- Born: Ishmael Ali August 28, 1996 (age 29) Milwaukee, Wisconsin
- Genres: Hip hop
- Occupations: Singer; rapper; songwriter; actor;
- Years active: 2015–present
- Label: EMPIRE

= IshDARR =

American rapper

Ishmael Ali (known professionally as IshDARR) is an American rapper, hip hop artist, and actor from Milwaukee, Wisconsin. He has released 2 EPs and 3 LPs. His most recent project, the mixtape Slow Down, KID, was released in November 2018 and was distributed by EMPIRE. IshDARR is also an actor who had a role in the 2018 film, White Boy Rick.

==Early life and education==

Ishmael Ali was born in Milwaukee, Wisconsin. He and his family moved to Waukegan, Illinois for a few years before moving back to Milwaukee when Ali was 7 or 8. He began making music, freestyling, and writing lyrics in 7th grade. As a freshman at Messmer High School, Ali met his future manager (Enrique "Mag" Rodriguez) who was friends with his older brother and fellow rapper, Isaiah "BoodahDARR" Ali. The three (along with another Messmer rapper, Wave Chappelle) formed a group called the iLL Collective which released three songs before disbanding when BoodahDARR went to college. Rodriguez began working with IshDARR on music in late 2013 and early 2014 using a studio in the high school. IshDARR graduated from Messmer in 2014.

==Career==

In early 2014 as IshDARR was preparing to release his debut solo EP, he was contacted by an A&R representative at Epic Records, Amanda Berkowitz. She would later become IshDARR's mentor and co-manager. He released his EP, The Better Life, in April 2014. The day after the collection's release, he opened for Schoolboy Q, Isaiah Rashad, Vince Staples, and Audio Push at The Rave in Milwaukee. In the summer of that year, IshDARR and his manager Enrique "Mag" Rodriguez were flown to Los Angeles to have a meeting with Mike Caren, the Vice President of A&R at Atlantic Records at the time. Although the two decided against signing a deal, IshDARR received interest from several record labels afterward, and joined The Agency Group (a talent booking firm) in December 2014. He also opened up for Ab-Soul on his "These Days" tour in the fall of 2014.
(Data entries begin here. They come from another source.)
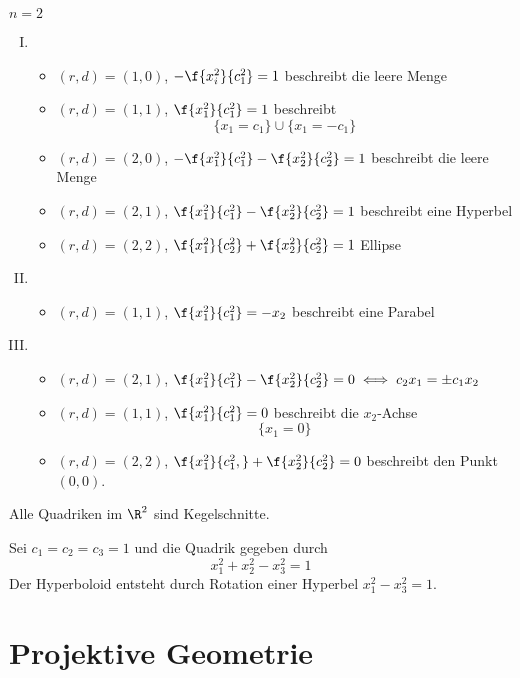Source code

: \documentclass{mycourse}
\begin{document}
\begin{ex}[Quadriken in $E=\R^2$]
	$n=2$
	\begin{enumerate}[(I)]
		\item
			\begin{itemize}
				\item $(r,d)=(1,0)$, $-\f{x_i^2}{c_1^2}=1$ beschreibt die leere Menge

				\item $(r,d)=(1,1)$, $\f{x_1^2}{c_1^2}=1$ beschreibt
					\[
						\{x_1=c_1\} \cup \{x_1=-c_1\}
					\]
				\item $(r,d)=(2,0)$, $-\f{x_1^2}{c_1^2}-\f{x_2^2}{c_2^2}=1$ beschreibt die leere Menge

				\item $(r,d)=(2,1)$, $\f{x_1^2}{c_1^2}-\f{x_2^2}{c_2^2}=1$ beschreibt eine Hyperbel
				\item $(r,d)=(2,2)$, $\f{x_1^2}{c_2^2} + \f{x_2^2}{c_2^2}=1$ Ellipse
			\end{itemize}
		\item
			\begin{itemize}
				\item $(r,d)=(1,1)$, $\f{x_1^2}{c_1^2} = -x_2$ beschreibt eine Parabel
			\end{itemize}
		\item
			\begin{itemize}
				\item $(r,d)=(2,1)$, $\f{x_1^2}{c_1^2}-\f{x_2^2}{c_2^2} = 0 \iff c_2x_1 = \pm c_1x_2$
				\item $(r,d)=(1,1)$, $\f{x_1^2}{c_1^2} = 0$ beschreibt die $x_2$-Achse
					\[
						\{x_1 = 0\}
					\]
				\item $(r,d)=(2,2)$, $\f{x_1^2}{c_1^2,}+ \f{x_2^2}{c_2^2}=0$ beschreibt den Punkt $(0,0)$.
			\end{itemize}
	\end{enumerate}
	\begin{note}
		Alle Quadriken im $\R^2$ sind Kegelschnitte.
	\end{note}
\end{ex}

\begin{ex}[Hyperboloid]
	Sei $c_1=c_2=c_3=1$ und die Quadrik gegeben durch
	\[
		x_1^2 + x_2^2 - x_3^2 = 1
	\]
	Der Hyperboloid entsteht durch Rotation einer Hyperbel $x_1^2 - x_3^2 = 1$.
\end{ex}



\chapter{Projektive Geometrie}
\end{document}
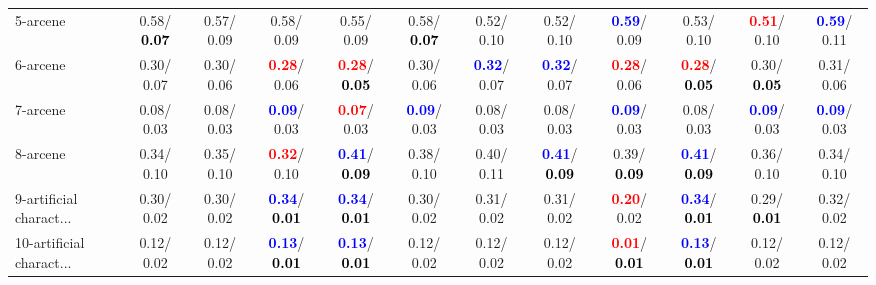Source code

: \begin{table}[h]
\begin{center}
{\begin{tabular}{lc|c|c|c|c|c|c|c|c|c|c}
5-arcene &   0.58/\textcolor{black}{\textbf{  0.07}} &   0.57/  0.09 &   0.58/  0.09 &   0.55/  0.09 &   0.58/\textcolor{black}{\textbf{  0.07}} &   0.52/  0.10 &   0.52/  0.10 & \textcolor{blue}{\textbf{  0.59}}/  0.09 &   0.53/  0.10 & \textcolor{red}{\textbf{  0.51}}/  0.10 & \textcolor{blue}{\textbf{  0.59}}/  0.11 \\
6-arcene &   0.30/  0.07 &   0.30/  0.06 & \textcolor{red}{\textbf{  0.28}}/  0.06 & \textcolor{red}{\textbf{  0.28}}/\textcolor{black}{\textbf{  0.05}} &   0.30/  0.06 & \textcolor{blue}{\textbf{  0.32}}/  0.07 & \textcolor{blue}{\textbf{  0.32}}/  0.07 & \textcolor{red}{\textbf{  0.28}}/  0.06 & \textcolor{red}{\textbf{  0.28}}/\textcolor{black}{\textbf{  0.05}} &   0.30/\textcolor{black}{\textbf{  0.05}} &   0.31/  0.06 \\
7-arcene &   0.08/  0.03 &   0.08/  0.03 & \textcolor{blue}{\textbf{  0.09}}/  0.03 & \textcolor{red}{\textbf{  0.07}}/  0.03 & \textcolor{blue}{\textbf{  0.09}}/  0.03 &   0.08/  0.03 &   0.08/  0.03 & \textcolor{blue}{\textbf{  0.09}}/  0.03 &   0.08/  0.03 & \textcolor{blue}{\textbf{  0.09}}/  0.03 & \textcolor{blue}{\textbf{  0.09}}/  0.03 \\ \hline
8-arcene &   0.34/  0.10 &   0.35/  0.10 & \textcolor{red}{\textbf{  0.32}}/  0.10 & \textcolor{blue}{\textbf{  0.41}}/\textcolor{black}{\textbf{  0.09}} &   0.38/  0.10 &   0.40/  0.11 & \textcolor{blue}{\textbf{  0.41}}/\textcolor{black}{\textbf{  0.09}} &   0.39/\textcolor{black}{\textbf{  0.09}} & \textcolor{blue}{\textbf{  0.41}}/\textcolor{black}{\textbf{  0.09}} &   0.36/  0.10 &   0.34/  0.10 \\
9-artificial charact... &   0.30/  0.02 &   0.30/  0.02 & \textcolor{blue}{\textbf{  0.34}}/\textcolor{black}{\textbf{  0.01}} & \textcolor{blue}{\textbf{  0.34}}/\textcolor{black}{\textbf{  0.01}} &   0.30/  0.02 &   0.31/  0.02 &   0.31/  0.02 & \textcolor{red}{\textbf{  0.20}}/  0.02 & \textcolor{blue}{\textbf{  0.34}}/\textcolor{black}{\textbf{  0.01}} &   0.29/\textcolor{black}{\textbf{  0.01}} &   0.32/  0.02 \\
10-artificial charact... &   0.12/  0.02 &   0.12/  0.02 & \textcolor{blue}{\textbf{  0.13}}/\textcolor{black}{\textbf{  0.01}} & \textcolor{blue}{\textbf{  0.13}}/\textcolor{black}{\textbf{  0.01}} &   0.12/  0.02 &   0.12/  0.02 &   0.12/  0.02 & \textcolor{red}{\textbf{  0.01}}/\textcolor{black}{\textbf{  0.01}} & \textcolor{blue}{\textbf{  0.13}}/\textcolor{black}{\textbf{  0.01}} &   0.12/  0.02 &   0.12/  0.02 \\

\end{tabular}}
\end{center}
\end{table}
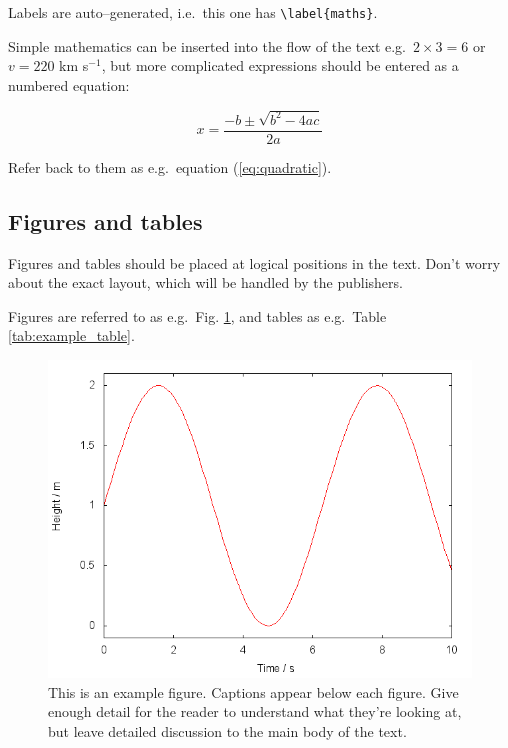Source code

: \documentclass[a4paper,fleqn,usenatbib]{mnras}
\begin{document}
Labels are auto--generated, i.e.~this one has
\texttt{\textbackslash{}label\{maths\}}.

Simple mathematics can be inserted into the flow of the text
e.g.~\(2\times3=6\) or \(v=220\) km s\(^{-1}\), but more complicated
expressions should be entered as a numbered equation:

\begin{equation}
  x=\frac{-b\pm\sqrt{b^2-4ac}}{2a}
  \label{eq:quadratic}
\end{equation}

Refer back to them as e.g.~equation (\ref{eq:quadratic}).

\hypertarget{figures-and-tables}{%
\subsection{Figures and tables}\label{figures-and-tables}}

Figures and tables should be placed at logical positions in the text.
Don't worry about the exact layout, which will be handled by the
publishers.

Figures are referred to as e.g.~Fig. \ref{fig:example_figure}, and
tables as e.g.~Table \ref{tab:example_table}.

\begin{figure}
  \includegraphics[width=\columnwidth]{example}
    \caption{This is an example figure. Captions appear below each figure.
  Give enough detail for the reader to understand what they're looking at,
  but leave detailed discussion to the main body of the text.}
    \label{fig:example_figure}
\end{figure}
\end{document}
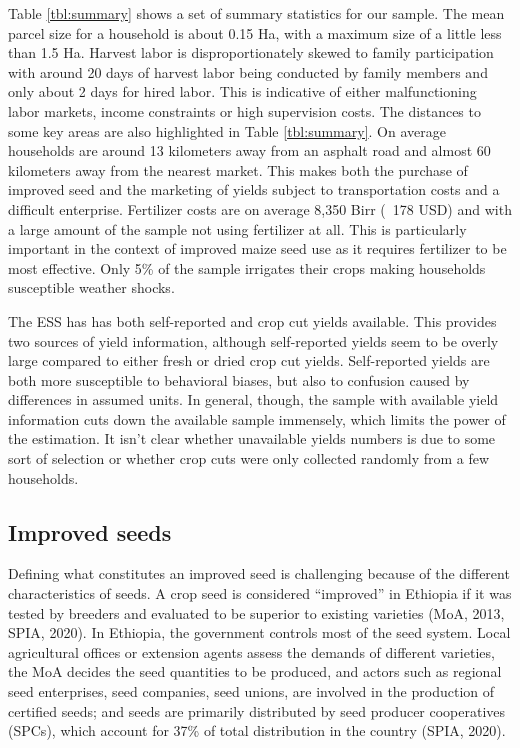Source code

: \documentclass{article}
\begin{document}
Table \ref{tbl:summary} shows a set of summary statistics for our sample. The mean parcel size for a household is about 0.15 Ha, with a maximum size of a little less than 1.5 Ha. Harvest labor is disproportionately skewed to family participation with around 20 days of harvest labor being conducted by family members and only about 2 days for hired labor. This is indicative of either malfunctioning labor markets, income constraints or high supervision costs. The distances to some key areas are also highlighted in Table \ref{tbl:summary}. On average households are around 13 kilometers away from an asphalt road and almost 60 kilometers away from the nearest market. This makes both the purchase of improved seed and the marketing of yields subject to transportation costs and a difficult enterprise. Fertilizer costs are on average 8,350 Birr (~178 USD) and with a large amount of the sample not using fertilizer at all. This is particularly important in the context of improved maize seed use as it requires fertilizer to be most effective. Only 5\% of the sample irrigates their crops making households susceptible weather shocks.

{\small\tabcolsep=3pt  %
    
}

The ESS has has both self-reported and crop cut yields available. This provides two sources of yield information, although self-reported yields seem to be overly large compared to either fresh or dried crop cut yields. Self-reported yields are both more susceptible to behavioral biases, but also to confusion caused by differences in assumed units. In general, though, the sample with available yield information cuts down the available sample immensely, which limits the power of the estimation. It isn't clear whether unavailable yields numbers is due to some sort of selection or whether crop cuts were only collected randomly from a few households.

\subsection{Improved seeds}

Defining what constitutes an improved seed is challenging because of the different characteristics of seeds. A crop seed is considered “improved” in Ethiopia if it was tested by breeders and evaluated to be superior to existing varieties (MoA, 2013, SPIA, 2020). In Ethiopia, the government controls most of the seed system. Local agricultural offices or extension agents assess the demands of different varieties, the MoA decides the seed quantities to be produced, and actors such as regional seed enterprises, seed companies, seed unions, are involved in the production of certified seeds; and seeds are primarily distributed by seed producer cooperatives (SPCs), which account for 37\% of total distribution in the country (SPIA, 2020). 
\end{document}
In March 2015, he released his first mixtape, Old Soul, Young Spirit, which featured the single "Too Bad". The song gained increased popularity after actress Chloë Grace Moretz tweeted it out to her followers. It also reached the top 10 on Hype Machine and garnered over 7 million streams by the following year. IshDARR performed at South by Southwest in 2015 and toured Europe later that year and in early 2016. In the summer of 2016, he performed at Summerfest in Milwaukee opening for Jason Derulo on the main stage.

In October 2016, he released his second mixtape, Broken Hearts & Bankrolls, which featured the single, "Sugar". In November of that year, IshDARR was featured on the Jacob Latimore track, "The Real", and its accompanying video. Throughout the year, he opened for a variety of acts including Anderson Paak, PartyNextDoor, and Jeremih. In April 2017, it was announced that IshDARR had been cast as Steven "Freaky Steve" Roussell in the film, White Boy Rick, starring Matthew McConaughey. The film, which also featured IshDARR's brother BoodahDARR, had its wide release in September 2018.

Later in April 2017, IshDARR released an EP, Four The Better, which featured the singles "Free" and "Mucho Mango". Later that year, he again appeared at Summerfest, this time in a headlining role. His performance was recorded for the music video for his single, "Sanity". In 2018, he began releasing several new tracks, starting with "They Lost Me 2" and "Fangs" in January. He followed that with "Critical" in May and "Slow Down" in October.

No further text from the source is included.